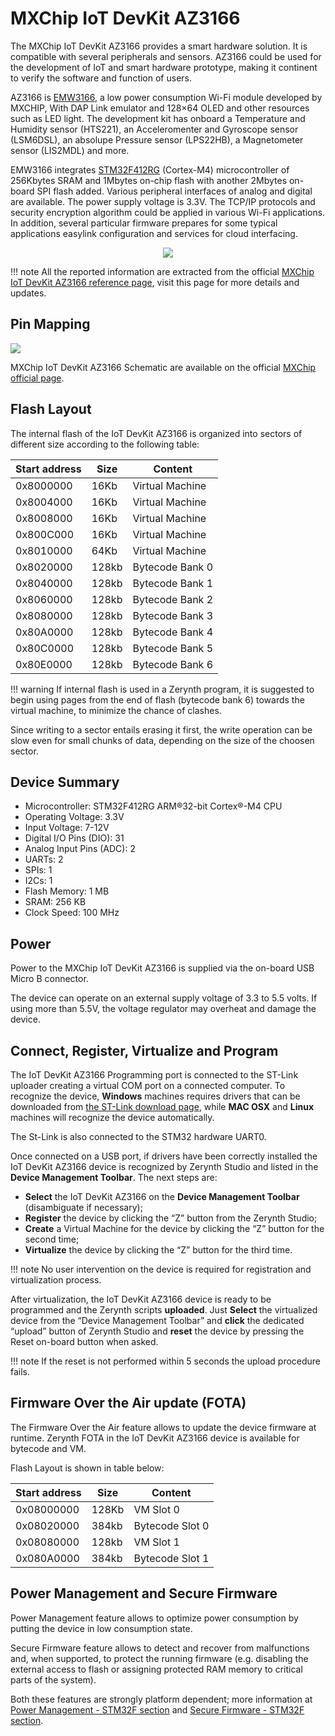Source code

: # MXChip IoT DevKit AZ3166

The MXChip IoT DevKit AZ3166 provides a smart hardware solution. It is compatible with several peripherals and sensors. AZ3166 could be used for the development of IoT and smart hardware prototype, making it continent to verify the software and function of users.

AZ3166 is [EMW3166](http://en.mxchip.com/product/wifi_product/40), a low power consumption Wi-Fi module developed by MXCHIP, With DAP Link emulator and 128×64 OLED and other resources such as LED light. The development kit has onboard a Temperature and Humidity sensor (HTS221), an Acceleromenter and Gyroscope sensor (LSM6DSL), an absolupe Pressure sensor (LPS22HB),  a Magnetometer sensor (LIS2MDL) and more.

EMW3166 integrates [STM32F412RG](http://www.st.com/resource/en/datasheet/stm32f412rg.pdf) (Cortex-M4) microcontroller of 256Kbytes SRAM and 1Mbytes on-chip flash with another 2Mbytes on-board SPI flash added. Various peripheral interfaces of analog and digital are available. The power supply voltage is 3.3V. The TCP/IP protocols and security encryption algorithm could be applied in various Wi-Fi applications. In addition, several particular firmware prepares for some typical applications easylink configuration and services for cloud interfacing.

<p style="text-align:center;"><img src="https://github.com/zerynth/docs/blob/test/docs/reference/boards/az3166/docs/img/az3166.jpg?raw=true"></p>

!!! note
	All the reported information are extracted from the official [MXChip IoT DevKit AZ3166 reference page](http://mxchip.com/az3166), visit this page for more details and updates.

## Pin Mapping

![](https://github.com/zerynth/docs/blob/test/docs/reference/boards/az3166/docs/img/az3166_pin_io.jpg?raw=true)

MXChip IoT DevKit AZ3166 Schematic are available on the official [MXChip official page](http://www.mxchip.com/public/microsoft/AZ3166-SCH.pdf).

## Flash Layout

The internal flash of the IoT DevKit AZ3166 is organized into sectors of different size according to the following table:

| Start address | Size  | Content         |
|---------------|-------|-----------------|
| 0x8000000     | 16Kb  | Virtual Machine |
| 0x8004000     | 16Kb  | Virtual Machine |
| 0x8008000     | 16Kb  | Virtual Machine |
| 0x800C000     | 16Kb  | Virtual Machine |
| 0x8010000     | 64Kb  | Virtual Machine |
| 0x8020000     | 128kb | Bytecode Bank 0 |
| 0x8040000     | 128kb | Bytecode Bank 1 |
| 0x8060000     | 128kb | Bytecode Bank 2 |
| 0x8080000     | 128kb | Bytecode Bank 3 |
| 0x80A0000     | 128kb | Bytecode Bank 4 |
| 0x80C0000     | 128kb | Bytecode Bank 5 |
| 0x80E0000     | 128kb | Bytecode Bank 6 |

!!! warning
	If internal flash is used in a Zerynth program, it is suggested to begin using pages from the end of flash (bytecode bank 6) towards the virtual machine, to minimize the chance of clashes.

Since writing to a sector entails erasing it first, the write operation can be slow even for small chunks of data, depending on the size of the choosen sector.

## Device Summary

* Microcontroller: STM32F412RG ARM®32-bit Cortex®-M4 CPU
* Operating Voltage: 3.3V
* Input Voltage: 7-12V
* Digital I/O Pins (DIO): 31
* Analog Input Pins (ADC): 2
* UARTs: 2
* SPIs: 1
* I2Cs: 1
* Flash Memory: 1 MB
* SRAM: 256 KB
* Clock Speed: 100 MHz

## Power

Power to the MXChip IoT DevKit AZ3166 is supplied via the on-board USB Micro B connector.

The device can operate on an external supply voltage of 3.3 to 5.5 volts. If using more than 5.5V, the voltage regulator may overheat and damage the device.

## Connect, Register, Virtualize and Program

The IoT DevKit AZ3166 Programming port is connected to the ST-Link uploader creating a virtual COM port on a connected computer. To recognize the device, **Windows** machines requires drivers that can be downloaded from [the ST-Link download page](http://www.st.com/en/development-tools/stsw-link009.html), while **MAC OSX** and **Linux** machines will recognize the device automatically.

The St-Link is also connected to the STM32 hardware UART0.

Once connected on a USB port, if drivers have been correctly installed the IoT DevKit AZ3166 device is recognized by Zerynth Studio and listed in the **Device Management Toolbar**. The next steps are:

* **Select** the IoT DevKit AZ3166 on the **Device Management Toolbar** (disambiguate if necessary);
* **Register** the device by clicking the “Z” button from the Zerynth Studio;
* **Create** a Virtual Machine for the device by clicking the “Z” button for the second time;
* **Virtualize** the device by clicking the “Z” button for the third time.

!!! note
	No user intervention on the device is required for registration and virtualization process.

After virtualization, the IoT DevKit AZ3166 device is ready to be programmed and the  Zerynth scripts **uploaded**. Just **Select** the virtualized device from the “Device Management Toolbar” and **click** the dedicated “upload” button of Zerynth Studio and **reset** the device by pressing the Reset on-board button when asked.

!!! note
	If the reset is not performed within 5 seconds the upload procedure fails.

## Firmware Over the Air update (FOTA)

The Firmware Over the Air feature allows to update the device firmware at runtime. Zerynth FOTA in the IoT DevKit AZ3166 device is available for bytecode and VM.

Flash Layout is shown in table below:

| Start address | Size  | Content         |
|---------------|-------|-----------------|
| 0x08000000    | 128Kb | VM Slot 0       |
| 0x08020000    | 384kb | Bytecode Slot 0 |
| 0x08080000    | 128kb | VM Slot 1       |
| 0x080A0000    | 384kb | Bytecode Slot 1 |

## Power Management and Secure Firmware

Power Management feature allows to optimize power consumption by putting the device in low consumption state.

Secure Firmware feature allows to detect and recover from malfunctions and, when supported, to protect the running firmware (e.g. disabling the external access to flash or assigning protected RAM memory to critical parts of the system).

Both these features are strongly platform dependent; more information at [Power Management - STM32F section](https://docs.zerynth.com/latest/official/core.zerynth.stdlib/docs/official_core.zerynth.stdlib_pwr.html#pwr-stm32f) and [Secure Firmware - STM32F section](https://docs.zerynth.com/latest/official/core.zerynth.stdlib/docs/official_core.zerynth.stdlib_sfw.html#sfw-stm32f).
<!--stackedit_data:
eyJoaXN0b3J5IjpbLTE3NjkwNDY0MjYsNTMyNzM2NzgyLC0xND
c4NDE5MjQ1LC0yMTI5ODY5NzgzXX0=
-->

[Exercise details]: The answer should consist of all lines from the records above that hold the word "table".

[Answer to this problem]:
The internal flash of the IoT DevKit AZ3166 is organized into sectors of different size according to the following table:
Flash Layout is shown in table below:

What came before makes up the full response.